## [Supplied entries]
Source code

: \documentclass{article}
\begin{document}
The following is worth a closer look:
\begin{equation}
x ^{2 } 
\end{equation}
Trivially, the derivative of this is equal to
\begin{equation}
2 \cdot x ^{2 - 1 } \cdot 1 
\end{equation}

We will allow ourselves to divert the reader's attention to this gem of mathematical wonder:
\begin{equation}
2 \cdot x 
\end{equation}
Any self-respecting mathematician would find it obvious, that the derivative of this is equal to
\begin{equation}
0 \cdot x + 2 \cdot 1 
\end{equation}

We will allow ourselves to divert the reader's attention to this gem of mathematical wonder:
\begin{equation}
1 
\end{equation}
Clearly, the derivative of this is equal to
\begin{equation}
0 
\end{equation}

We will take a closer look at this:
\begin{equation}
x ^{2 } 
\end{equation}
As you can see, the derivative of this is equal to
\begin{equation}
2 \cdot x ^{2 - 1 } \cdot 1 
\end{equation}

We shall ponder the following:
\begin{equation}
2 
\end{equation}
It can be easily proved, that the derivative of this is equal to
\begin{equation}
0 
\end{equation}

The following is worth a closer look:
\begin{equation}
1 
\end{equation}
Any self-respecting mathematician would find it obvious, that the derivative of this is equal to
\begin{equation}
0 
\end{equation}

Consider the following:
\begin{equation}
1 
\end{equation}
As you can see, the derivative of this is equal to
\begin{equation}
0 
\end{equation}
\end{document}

## [Exercise]
With no word added or dropped, repeat the entire listing.

## [Solution for this problem]
Source code

: \documentclass{article}
\begin{document}
The following is worth a closer look:
\begin{equation}
x ^{2 } 
\end{equation}
Trivially, the derivative of this is equal to
\begin{equation}
2 \cdot x ^{2 - 1 } \cdot 1 
\end{equation}

We will allow ourselves to divert the reader's attention to this gem of mathematical wonder:
\begin{equation}
2 \cdot x 
\end{equation}
Any self-respecting mathematician would find it obvious, that the derivative of this is equal to
\begin{equation}
0 \cdot x + 2 \cdot 1 
\end{equation}

We will allow ourselves to divert the reader's attention to this gem of mathematical wonder:
\begin{equation}
1 
\end{equation}
Clearly, the derivative of this is equal to
\begin{equation}
0 
\end{equation}

We will take a closer look at this:
\begin{equation}
x ^{2 } 
\end{equation}
As you can see, the derivative of this is equal to
\begin{equation}
2 \cdot x ^{2 - 1 } \cdot 1 
\end{equation}

We shall ponder the following:
\begin{equation}
2 
\end{equation}
It can be easily proved, that the derivative of this is equal to
\begin{equation}
0 
\end{equation}

The following is worth a closer look:
\begin{equation}
1 
\end{equation}
Any self-respecting mathematician would find it obvious, that the derivative of this is equal to
\begin{equation}
0 
\end{equation}

Consider the following:
\begin{equation}
1 
\end{equation}
As you can see, the derivative of this is equal to
\begin{equation}
0 
\end{equation}
\end{document}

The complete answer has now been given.